Barack Obama effectively clinches Democratic nomination

Tuesday, June 3, 2008

Barack Obama has reportedly achieved enough Democratic Party delegates to clinch the Democratic nomination to become the Presidential candidate to face Republican Senator John McCain in the November 2008 United States elections. Obama will be the first black candidate ever to stand for the United States presidency with the backing of a major political party.

Obama in South Carolina
Image: transplanted mountaineer.

While Obama needed another 40 primary delegates coming into Tuesday's final two primaries to secure the nomination with the required 2,118 total, he was considered to be likely to achieve this through the primaries in Montana and South Dakota. However, due to the superdelegates that have gone in favor of Obama, he has achieved the needed count ahead of today's primaries. According to two anonymous Clinton campaign officials, the New York Senator believed that Obama, the junior Senator from Illinois, had done enough to win the Democratic nomination.
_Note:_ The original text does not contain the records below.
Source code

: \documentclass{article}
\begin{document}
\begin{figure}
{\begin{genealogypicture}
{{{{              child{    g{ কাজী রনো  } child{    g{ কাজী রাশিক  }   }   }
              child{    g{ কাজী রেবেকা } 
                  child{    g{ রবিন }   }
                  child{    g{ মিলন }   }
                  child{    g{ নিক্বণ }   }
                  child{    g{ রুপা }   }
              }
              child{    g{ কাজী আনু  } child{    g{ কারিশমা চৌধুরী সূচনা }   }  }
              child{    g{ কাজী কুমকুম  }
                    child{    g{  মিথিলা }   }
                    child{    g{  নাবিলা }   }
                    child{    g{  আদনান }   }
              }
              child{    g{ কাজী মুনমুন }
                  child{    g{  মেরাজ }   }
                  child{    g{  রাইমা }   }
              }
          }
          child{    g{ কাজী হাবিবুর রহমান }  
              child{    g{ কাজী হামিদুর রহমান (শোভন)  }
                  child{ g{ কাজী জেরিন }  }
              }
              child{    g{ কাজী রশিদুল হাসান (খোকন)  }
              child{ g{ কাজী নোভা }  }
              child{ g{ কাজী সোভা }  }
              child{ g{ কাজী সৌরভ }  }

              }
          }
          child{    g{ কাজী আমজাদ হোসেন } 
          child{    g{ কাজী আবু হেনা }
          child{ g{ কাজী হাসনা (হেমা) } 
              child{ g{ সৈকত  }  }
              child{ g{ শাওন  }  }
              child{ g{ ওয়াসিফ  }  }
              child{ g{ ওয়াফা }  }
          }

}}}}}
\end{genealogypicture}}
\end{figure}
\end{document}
Hillary Clinton's campaign has denied reports that she will concede the Democratic Party of the United States primary campaign to Barack Obama during a speech tonight in New York City.

The Associated Press first reported that two campaign officials stated she would announce her concession tonight. In a statement to the press, Clinton's campaign commented in two sentences: "The AP story is incorrect. Senator Clinton will not concede the nomination this evening."

Interviewed on CNN today, Clinton's campaign manager Terry McAuliffe called reports of concession "100 percent incorrect," but stated on NBC's Today that once Obama reached the crucial delegate count of 2,118, Clinton would congratulate him and "call him the nominee". She also told NBC that, "until someone has that magic number, we're going to continue to fight for literally those 17.5 million people."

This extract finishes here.